The simple explanation is that there is a bottleneck in WooCommerce with the filtered layer nav query objects using single transient record.

// We have a query - let's see if cached results of this query already exist.
$query_hash    = md5( $query );
$cached_counts = (array) get_transient( 'wc_layered_nav_counts' );

if ( ! isset( $cached_counts[ $query_hash ] ) ) {
    $results                      = $wpdb->get_results( $query, ARRAY_A );
    $counts                       = array_map( 'absint', wp_list_pluck( $results, 'term_count', 'term_count_id' ) );
    $cached_counts[ $query_hash ] = $counts;
    set_transient( 'wc_layered_nav_counts', $cached_counts, DAY_IN_SECONDS );
}

What is happening here is that a sql query based on the currently selected filters is hashed and shoved into an array that is saved to a single transient record. This means that every single interaction with the filters requires a read and possible write to a single transient record. A site with any sort of traffic and let's say 9 filter widgets (with around 50 total options) will potentially generate a huge amount of unique queries. It is no wonder why we are pushing 150MB/s.

Our quick, temporary, patch was to simply remove the transient.

// We have a query - let's see if cached results of this query already exist.
$query_hash    = md5( $query );
$cached_counts = array();
$results                      = $wpdb->get_results( $query, ARRAY_A );
$counts                       = array_map( 'absint', wp_list_pluck( $results, 'term_count', 'term_count_id' ) );
$cached_counts[ $query_hash ] = $counts;

You can see the massive improvement in performance after removing the transients. We applied the patch around 9:47 am.

Woocommerce post patch

Object caching would probably help. I was surprised at how much of an improvement we saw by simply removing the transient.

I think a good solution here would be to use unique transients for each hashed query, and not a single transient for EVERY hashed query. It would work find on small WP installs and would scale.

I will try it out and see what we get and if the results are good I will submit a PR to the woocommerce devs.

update:

I said we should use transients responsibly. In this case, I would be creating potentially 15k additional (tiny) transient records. Is that more responsible than 1 massive 1mb transient?

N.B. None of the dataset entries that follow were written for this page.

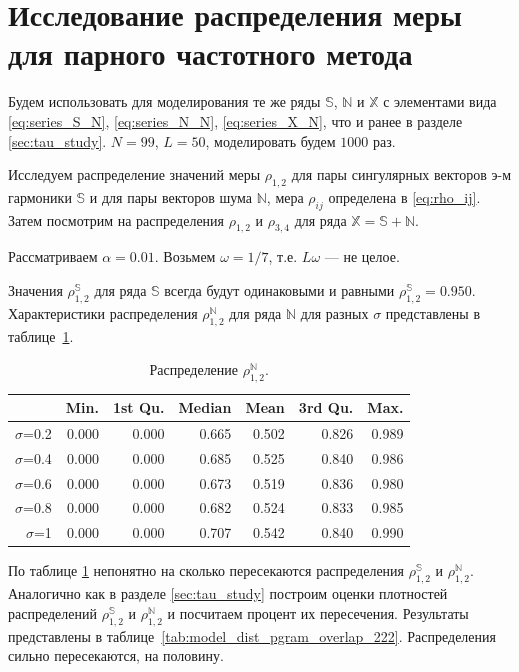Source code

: \documentclass[specialist,
               substylefile = spbu.rtx,
               subf,href,colorlinks=true, 12pt]{disser}
\begin{document}
\section{Исследование распределения меры для парного частотного метода}
\label{sec:per_study}

Будем использовать для моделирования те же ряды $\mathbb{S}$, $\mathbb{N}$ и $\mathbb{X}$ с элементами вида
\eqref{eq:series_S_N}, \eqref{eq:series_N_N}, \eqref{eq:series_X_N}, что и ранее в разделе \ref{sec:tau_study}.
$N = 99$, $L = 50$, моделировать будем $1000$ раз.

Исследуем распределение значений  меры $\rho_{1,2}$ для пары сингулярных векторов э-м гармоники $\mathbb{S}$ и для пары векторов шума $\mathbb{N}$, мера $\rho_{ij}$ определена в \eqref{eq:rho_ij}. Затем посмотрим на распределения  $\rho_{1,2}$ и  $\rho_{3,4}$ для ряда $\mathbb{X} = \mathbb{S} + \mathbb{N}$.

Рассматриваем $\alpha = 0.01$. Возьмем $\omega = 1/7$, т.е. $L\omega$ --- не целое.

Значения $\rho^{\mathbb{S}}_{1,2}$  для ряда $\mathbb{S}$ всегда будут одинаковыми и равными  $\rho^{\mathbb{S}}_{1,2} = 0.950$. Характеристики распределения $\rho^{\mathbb{N}}_{1,2}$ для ряда $\mathbb{N}$ для разных $\sigma$ представлены в таблице~\ref{tab:model_dist_pgram_sig2}.

\begin{table}[hhh!]
\caption{Распределение $\rho^{\mathbb{N}}_{1,2}$.}
\centering
\begin{tabular}{rrrrrrr}
  \hline
 & Min. & 1st Qu. & Median & Mean & 3rd Qu. & Max. \\
  \hline
$\sigma$=0.2 & 0.000 & 0.000 & 0.665 & 0.502 & 0.826 & 0.989 \\
  $\sigma$=0.4 & 0.000 & 0.000 & 0.685 & 0.525 & 0.840 & 0.986 \\
  $\sigma$=0.6 & 0.000 & 0.000 & 0.673 & 0.519 & 0.836 & 0.980 \\
  $\sigma$=0.8 & 0.000 & 0.000 & 0.682 & 0.524 & 0.833 & 0.985 \\
  $\sigma$=1 & 0.000 & 0.000 & 0.707 & 0.542 & 0.840 & 0.990 \\
   \hline
\end{tabular}
\label{tab:model_dist_pgram_sig2}
\end{table}

По таблице \ref{tab:model_dist_pgram_sig2} непонятно на сколько пересекаются распределения $\rho^{\mathbb{S}}_{1,2}$ и $\rho^{\mathbb{N}}_{1,2}$.
Аналогично как в разделе \ref{sec:tau_study} построим оценки плотностей распределений $\rho^{\mathbb{S}}_{1,2}$ и  $\rho^{\mathbb{N}}_{1,2}$ и посчитаем процент их пересечения.
Результаты представлены в таблице~\ref{tab:model_dist_pgram_overlap_222}. Распределения сильно пересекаются, на половину.
\end{document}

WooCommerce devs has asked that I run some performance tests. Going to do so and report back!

update 2:

Not having any transients at all is better at scale in our case since the SQL query that is executed is not that heavy and we have some decent page caching via varnish. Also our MySQL server is well tuned. Every single request to a page with the layered nav will make N requests for the transient data. If data has to be written, that is N updates per request. This single record becomes a bottleneck as the field is locked while it is being written to. Redis or Memcache would be a a better solution. WP Transients are just bad on their own.

update 3:

I've been able to work with WooCommerce developers and I got a PR approved and merged into WooCommerce core!